Levels of GSH and ROS in OSU and MEC-1 cells following PRIMA-1^Met and SAS treatments. (A) The levels of GSH were measured by HPLC analysis in OSU and MEC-1 cells treated with PRIMA-1^Met (5 µM or 10 µM) alone or combined with 300 µM SAS after 24 h. The histogram reports the mean ± SD of three independent experiments. GSH concentrations were expressed as µE/g of total protein; (B) Levels of ROS in OSU and MEC-1 cells treated with PRIMA-1^Met alone or in combination with SAS after 24 h. Data are reported as mean of fluorescence ± SD obtained with cytofluorimetric analysis and calculated as fold over the levels observed in untreated cells in three independent experiments; ns not significant, * p < 0.05, *** p < 0.001, **** p < 0.0001.

Figure 9

Enzymatic activity involved in redox balance and lipid peroxidation accumulation in OSU and MEC-1 cells pre-treated with H₂O₂. Determination of (A) glutathione reductase (GR) activity, (B) glutathione peroxidase (GPx) activity, (C) NADPH oxidase activity, and (D) malondialdehyde (MDA, a lipid peroxidation marker) intracellular level in H₂O₂ pre-treated OSU and MEC-1 cells following PRIMA-1^Met alone and in combination with SAS. Each panel is representative of three independent experiments; data are reported as means + SD; ns, not significant, * p < 0.05; ** p < 0.01, *** p < 0.001, **** p < 0.0001.

Figure 10

Metabolic markers in CLL patients’ cells.

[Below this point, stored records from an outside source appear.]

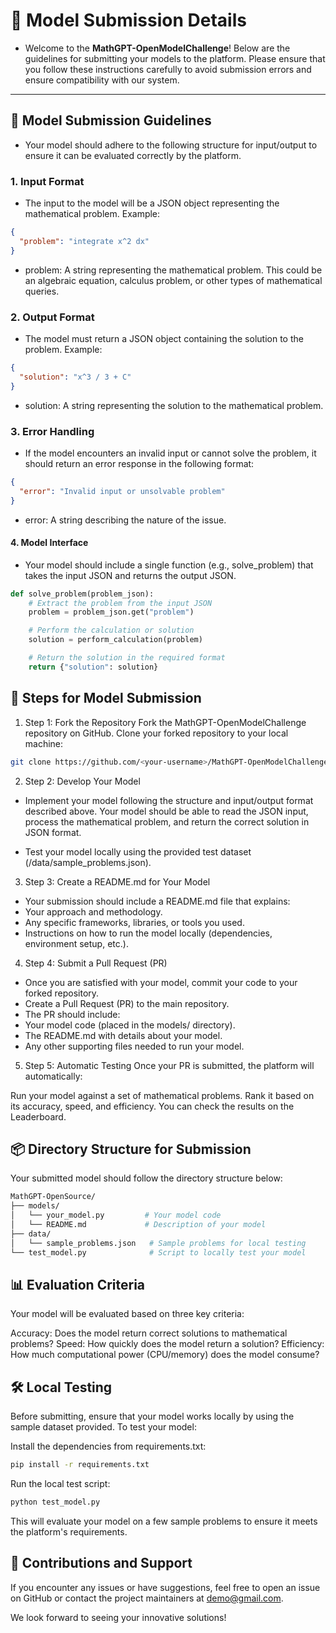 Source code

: # 📄 Model Submission Details

- Welcome to the **MathGPT-OpenModelChallenge**! Below are the guidelines for submitting your models to the platform. Please ensure that you follow these instructions carefully to avoid submission errors and ensure compatibility with our system.

---

## 🎯 Model Submission Guidelines

- Your model should adhere to the following structure for input/output to ensure it can be evaluated correctly by the platform.

### 1. **Input Format**
- The input to the model will be a JSON object representing the mathematical problem. Example:

```json
{
  "problem": "integrate x^2 dx"
}
```
- problem: A string representing the mathematical problem. This could be an algebraic equation, calculus problem, or other types of mathematical queries.

### 2. **Output Format**
- The model must return a JSON object containing the solution to the problem. Example:

```json
{
  "solution": "x^3 / 3 + C"
}
```
- solution: A string representing the solution to the mathematical problem.


### 3. **Error Handling**
- If the model encounters an invalid input or cannot solve the problem, it should return an error response in the following format:

```json
{
  "error": "Invalid input or unsolvable problem"
}
```
- error: A string describing the nature of the issue.


#### 4. **Model Interface**
- Your model should include a single function (e.g., solve_problem) that takes the input JSON and returns the output JSON.

```python
def solve_problem(problem_json):
    # Extract the problem from the input JSON
    problem = problem_json.get("problem")

    # Perform the calculation or solution
    solution = perform_calculation(problem)

    # Return the solution in the required format
    return {"solution": solution}
```

## 🚀 Steps for Model Submission
1. Step 1: Fork the Repository
Fork the MathGPT-OpenModelChallenge repository on GitHub.
Clone your forked repository to your local machine:

``` bash
git clone https://github.com/<your-username>/MathGPT-OpenModelChallenge.git
```

2. Step 2: Develop Your Model
- Implement your model following the structure and input/output format described above.
Your model should be able to read the JSON input, process the mathematical problem, and return the correct solution in JSON format.

- Test your model locally using the provided test dataset (/data/sample_problems.json).

3. Step 3: Create a README.md for Your Model
- Your submission should include a README.md file that explains:
- Your approach and methodology.
- Any specific frameworks, libraries, or tools you used.
- Instructions on how to run the model locally (dependencies, environment setup, etc.).

4. Step 4: Submit a Pull Request (PR)
- Once you are satisfied with your model, commit your code to your forked repository.
- Create a Pull Request (PR) to the main repository.
- The PR should include:
- Your model code (placed in the models/ directory).
- The README.md with details about your model.
- Any other supporting files needed to run your model.

5. Step 5: Automatic Testing
Once your PR is submitted, the platform will automatically:

Run your model against a set of mathematical problems.
Rank it based on its accuracy, speed, and efficiency.
You can check the results on the Leaderboard.

## 📦 Directory Structure for Submission
Your submitted model should follow the directory structure below:

```bash
MathGPT-OpenSource/
├── models/
│   └── your_model.py         # Your model code
│   └── README.md             # Description of your model
├── data/
│   └── sample_problems.json   # Sample problems for local testing
└── test_model.py              # Script to locally test your model
```

## 📊 Evaluation Criteria
Your model will be evaluated based on three key criteria:

Accuracy: Does the model return correct solutions to mathematical problems?
Speed: How quickly does the model return a solution?
Efficiency: How much computational power (CPU/memory) does the model consume?



## 🛠 Local Testing
Before submitting, ensure that your model works locally by using the sample dataset provided. To test your model:

Install the dependencies from requirements.txt:

``` bash
pip install -r requirements.txt
```
Run the local test script:

```bash
python test_model.py
```
This will evaluate your model on a few sample problems to ensure it meets the platform's requirements.

## 🤝 Contributions and Support
If you encounter any issues or have suggestions, feel free to open an issue on GitHub or contact the project maintainers at demo@gmail.com.

We look forward to seeing your innovative solutions!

Determination of (A) GSH level, (B) GSH + GSSG content, (C) cellular total antioxidant capacity, (D) malondialdehyde (MDA) intracellular level in CLL patients’ cells following 1 μM PRIMA-1^Met alone and in combination with 300 μM SAS. Each panel is representative of three independent experiments; data are reported as means + SD. Green columns, wt p53 CLL cells; blue columns, mutant p53 CLL cells. ns, not significant, * p < 0.05; ** p < 0.01, *** p < 0.001, **** p < 0.0001.